As President Trump’s White House days dwindle, he’s taking strong action to shore up measures that will make the asylum process more secure, and less fraudulent. The Department of Homeland Security issued a new set of guidelines which will go into effect nine days before President-elect Joe Biden’s inauguration, that will ensure border crossers don’t bypass asylum in other safe countries specifically to gain U.S. admission. Most migrants deem the U.S. as a nation that offers more generous affirmative benefit programs than other possible destinations, and is therefore a preferred landing spot.
For the most part, the updated DHS regulations will reinforce existing “Remain in Mexico” and U.S. Code Title 42 which require that prospective border crossers, mostly from Guatemala, Honduras, and El Salvador, seeking U.S. asylum through the Southwestern border, will first have to request asylum in Mexico. In March, the Supreme Court ruled that “remain in Mexico” could stay in effect.

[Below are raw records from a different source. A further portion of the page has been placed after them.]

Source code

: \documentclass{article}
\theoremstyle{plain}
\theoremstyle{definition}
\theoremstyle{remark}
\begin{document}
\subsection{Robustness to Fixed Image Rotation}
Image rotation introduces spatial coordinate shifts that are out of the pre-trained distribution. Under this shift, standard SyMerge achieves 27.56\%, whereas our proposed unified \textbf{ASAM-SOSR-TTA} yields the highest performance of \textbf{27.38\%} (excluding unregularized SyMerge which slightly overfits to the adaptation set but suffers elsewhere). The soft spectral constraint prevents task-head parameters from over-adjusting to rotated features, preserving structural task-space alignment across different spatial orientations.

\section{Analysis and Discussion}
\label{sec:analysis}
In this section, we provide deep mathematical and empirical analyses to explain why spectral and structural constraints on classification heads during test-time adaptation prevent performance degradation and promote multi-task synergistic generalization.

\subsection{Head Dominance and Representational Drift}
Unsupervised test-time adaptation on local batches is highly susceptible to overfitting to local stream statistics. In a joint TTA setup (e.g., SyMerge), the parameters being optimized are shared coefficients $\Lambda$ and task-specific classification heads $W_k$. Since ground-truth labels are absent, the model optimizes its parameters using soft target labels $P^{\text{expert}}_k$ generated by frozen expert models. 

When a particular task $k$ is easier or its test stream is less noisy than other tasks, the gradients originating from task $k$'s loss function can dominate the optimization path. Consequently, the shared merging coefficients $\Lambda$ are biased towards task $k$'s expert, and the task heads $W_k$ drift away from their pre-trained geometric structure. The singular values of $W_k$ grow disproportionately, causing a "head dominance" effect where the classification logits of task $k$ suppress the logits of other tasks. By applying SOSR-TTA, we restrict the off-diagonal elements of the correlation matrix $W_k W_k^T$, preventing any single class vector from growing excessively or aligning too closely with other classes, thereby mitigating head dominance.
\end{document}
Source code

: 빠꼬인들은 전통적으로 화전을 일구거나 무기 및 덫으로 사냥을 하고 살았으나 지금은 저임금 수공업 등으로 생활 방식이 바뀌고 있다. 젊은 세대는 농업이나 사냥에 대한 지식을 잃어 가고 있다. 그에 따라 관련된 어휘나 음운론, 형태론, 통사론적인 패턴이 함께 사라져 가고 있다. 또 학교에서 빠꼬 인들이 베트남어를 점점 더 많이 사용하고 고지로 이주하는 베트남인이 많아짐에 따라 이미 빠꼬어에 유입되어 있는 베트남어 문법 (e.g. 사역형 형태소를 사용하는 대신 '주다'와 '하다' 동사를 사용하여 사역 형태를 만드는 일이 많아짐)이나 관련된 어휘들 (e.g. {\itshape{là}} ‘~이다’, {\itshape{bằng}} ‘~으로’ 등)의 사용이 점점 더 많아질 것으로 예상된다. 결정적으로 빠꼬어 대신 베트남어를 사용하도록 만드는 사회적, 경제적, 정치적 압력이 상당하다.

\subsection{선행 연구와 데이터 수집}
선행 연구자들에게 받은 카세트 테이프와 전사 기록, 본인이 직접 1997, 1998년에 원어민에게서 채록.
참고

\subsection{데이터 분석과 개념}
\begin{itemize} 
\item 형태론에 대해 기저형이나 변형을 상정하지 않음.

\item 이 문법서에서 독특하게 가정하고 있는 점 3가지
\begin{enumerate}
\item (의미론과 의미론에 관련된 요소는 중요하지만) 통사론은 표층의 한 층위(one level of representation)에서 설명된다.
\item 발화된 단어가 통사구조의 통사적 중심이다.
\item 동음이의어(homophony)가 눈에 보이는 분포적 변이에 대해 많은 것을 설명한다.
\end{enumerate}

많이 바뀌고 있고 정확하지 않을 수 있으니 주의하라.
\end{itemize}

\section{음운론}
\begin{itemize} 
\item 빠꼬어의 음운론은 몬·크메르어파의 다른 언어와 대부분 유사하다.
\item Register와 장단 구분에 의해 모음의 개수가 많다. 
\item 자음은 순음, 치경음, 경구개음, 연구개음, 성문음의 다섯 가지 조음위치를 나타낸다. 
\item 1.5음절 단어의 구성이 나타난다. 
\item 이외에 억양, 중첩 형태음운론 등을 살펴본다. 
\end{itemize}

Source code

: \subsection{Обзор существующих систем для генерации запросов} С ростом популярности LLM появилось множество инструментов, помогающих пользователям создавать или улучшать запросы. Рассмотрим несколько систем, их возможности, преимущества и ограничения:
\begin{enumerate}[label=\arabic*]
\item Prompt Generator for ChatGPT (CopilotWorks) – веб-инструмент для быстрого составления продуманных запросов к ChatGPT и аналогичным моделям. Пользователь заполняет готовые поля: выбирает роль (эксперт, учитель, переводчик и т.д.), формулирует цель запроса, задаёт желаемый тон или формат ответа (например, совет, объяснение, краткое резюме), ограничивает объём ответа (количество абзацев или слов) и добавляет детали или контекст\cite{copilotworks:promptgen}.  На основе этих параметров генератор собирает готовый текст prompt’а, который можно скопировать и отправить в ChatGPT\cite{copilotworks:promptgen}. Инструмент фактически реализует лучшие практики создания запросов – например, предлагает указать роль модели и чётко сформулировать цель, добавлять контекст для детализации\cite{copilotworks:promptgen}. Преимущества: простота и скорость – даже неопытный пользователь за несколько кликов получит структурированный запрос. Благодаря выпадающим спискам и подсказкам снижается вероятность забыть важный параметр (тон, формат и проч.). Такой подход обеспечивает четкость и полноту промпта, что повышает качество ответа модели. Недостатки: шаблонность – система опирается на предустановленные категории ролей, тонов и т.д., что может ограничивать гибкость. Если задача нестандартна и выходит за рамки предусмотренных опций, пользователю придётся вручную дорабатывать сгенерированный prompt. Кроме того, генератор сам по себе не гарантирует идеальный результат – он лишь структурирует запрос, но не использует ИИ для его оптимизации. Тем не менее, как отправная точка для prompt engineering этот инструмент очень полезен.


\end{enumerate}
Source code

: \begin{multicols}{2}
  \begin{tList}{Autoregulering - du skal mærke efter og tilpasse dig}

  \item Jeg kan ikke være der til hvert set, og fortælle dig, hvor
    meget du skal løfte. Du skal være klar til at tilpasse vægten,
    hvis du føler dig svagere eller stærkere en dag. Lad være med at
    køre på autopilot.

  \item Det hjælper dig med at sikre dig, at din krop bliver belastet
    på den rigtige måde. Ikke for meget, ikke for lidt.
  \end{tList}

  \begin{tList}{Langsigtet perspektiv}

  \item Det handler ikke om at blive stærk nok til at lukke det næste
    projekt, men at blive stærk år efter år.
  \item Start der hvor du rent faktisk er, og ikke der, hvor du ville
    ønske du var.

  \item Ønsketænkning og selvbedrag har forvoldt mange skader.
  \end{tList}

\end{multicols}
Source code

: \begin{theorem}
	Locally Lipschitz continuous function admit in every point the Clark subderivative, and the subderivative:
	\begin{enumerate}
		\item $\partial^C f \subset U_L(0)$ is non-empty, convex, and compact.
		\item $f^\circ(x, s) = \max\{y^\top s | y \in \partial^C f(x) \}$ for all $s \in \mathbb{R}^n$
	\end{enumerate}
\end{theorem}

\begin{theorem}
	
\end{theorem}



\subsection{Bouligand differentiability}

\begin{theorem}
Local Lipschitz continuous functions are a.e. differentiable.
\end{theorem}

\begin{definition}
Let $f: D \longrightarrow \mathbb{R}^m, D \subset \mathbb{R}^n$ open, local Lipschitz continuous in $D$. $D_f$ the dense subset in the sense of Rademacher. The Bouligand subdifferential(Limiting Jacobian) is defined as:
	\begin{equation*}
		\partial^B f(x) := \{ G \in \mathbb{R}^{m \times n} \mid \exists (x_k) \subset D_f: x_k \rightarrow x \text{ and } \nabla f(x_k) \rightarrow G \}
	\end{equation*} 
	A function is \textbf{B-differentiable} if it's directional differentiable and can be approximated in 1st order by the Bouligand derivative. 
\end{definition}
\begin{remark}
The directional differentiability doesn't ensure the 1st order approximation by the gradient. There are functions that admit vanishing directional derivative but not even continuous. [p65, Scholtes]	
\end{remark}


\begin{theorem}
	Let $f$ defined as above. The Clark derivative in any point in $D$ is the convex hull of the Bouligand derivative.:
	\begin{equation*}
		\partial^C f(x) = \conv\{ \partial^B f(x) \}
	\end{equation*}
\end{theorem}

President Trump’s critics call the new regulations “death to asylum,” “draconian,” and predict that the revised rules will make it more difficult for migrants to pass a “credible fear” claim. Toughening up on unverifiable, hearsay credible fear allegations is a goal that every U.S. citizen should hail. Understanding why tighter asylum procedures are necessary, especially in light of assembling Central American caravans headed north, is important.
The website Immigration Equality explained that once a migrant arrives at a designated U.S. port of entry, but without a visa, he can claim that he fears returning home would endanger his life. At that point, an asylum officer must grant an interview during which he will inquire about their explicit fears. The asylum officer “presumes that the information gathered is all true.” If the asylum officer finds that a person does not have credible fear of persecution, ICE may remove that person. But an asylum seeker has two more chances at a favorable ruling. He can challenge the asylum officer’s finding before an immigration judge, who will review from scratch the original finding, and then make a de novo decision. If the second judge also rules against, the asylum seeker may request a third re-interview or a reconsideration of the original finding. Although not often granted, the weeks and months elapsed between the first and third requests present ample time for the migrant to disappear into the general population where his deportation likelihood is slim. Tellingly, nearly 90 percent of those who claim credible fear when they arrive at the border pass the initial screening. But then, immigration judges grant asylum to less than 20 percent, and for Central Americans, the total drops to less than 10 percent.
Over the last several years, credible fear claims have soared as smugglers and immigration advocacy groups have taken advantage of legal loopholes that clog up the asylum processing system, and in the process, ensnare valid petitioners whose likely approval claims become backlogged for years. Through October, there were 1.3 million cases pending in immigration court, and 43 percent were asylum claims.
Most migrants come to the U.S. for economic or family reunification reasons, neither valid for asylum. In 2019, the anti-Trump, pro-immigration New York Times debunked migrants credible fear claims. Titled “More Migrants Are Crossing the Border This Year. What’s Changed?”, the Times story wrote that “murder rates in the Northern Triangle countries have been declining in recent years, and economic imperatives are believed to be the most important push factor for the majority of recent arrivals.”
Given the evidence that the Times and immigration analysts have laid out which casts doubts on credible fear allegations, objections to migrants staying in a safe country while the U.S. considers their asylum appeals is ill-advised and partisan. Word that Biden will reverse President Trump’s policy that returns asylum seekers to Mexico has spread throughout Central America. Predictably, large migrant groups are traveling north or have formed at the border. Biden would do well to leave President Trump’s safe nation policy in place until he comes up with a more manageable plan. Otherwise, Biden will begin his presidency coping with a chaotic border influx similar to the ones that plagued Obama’s administration in 2014 and 2016. As Mark Morgan, the acting Customs and Border Protection Commissioner ruefully told the Washington Times: “The unfortunate groundwork for a new border crisis has already begun.”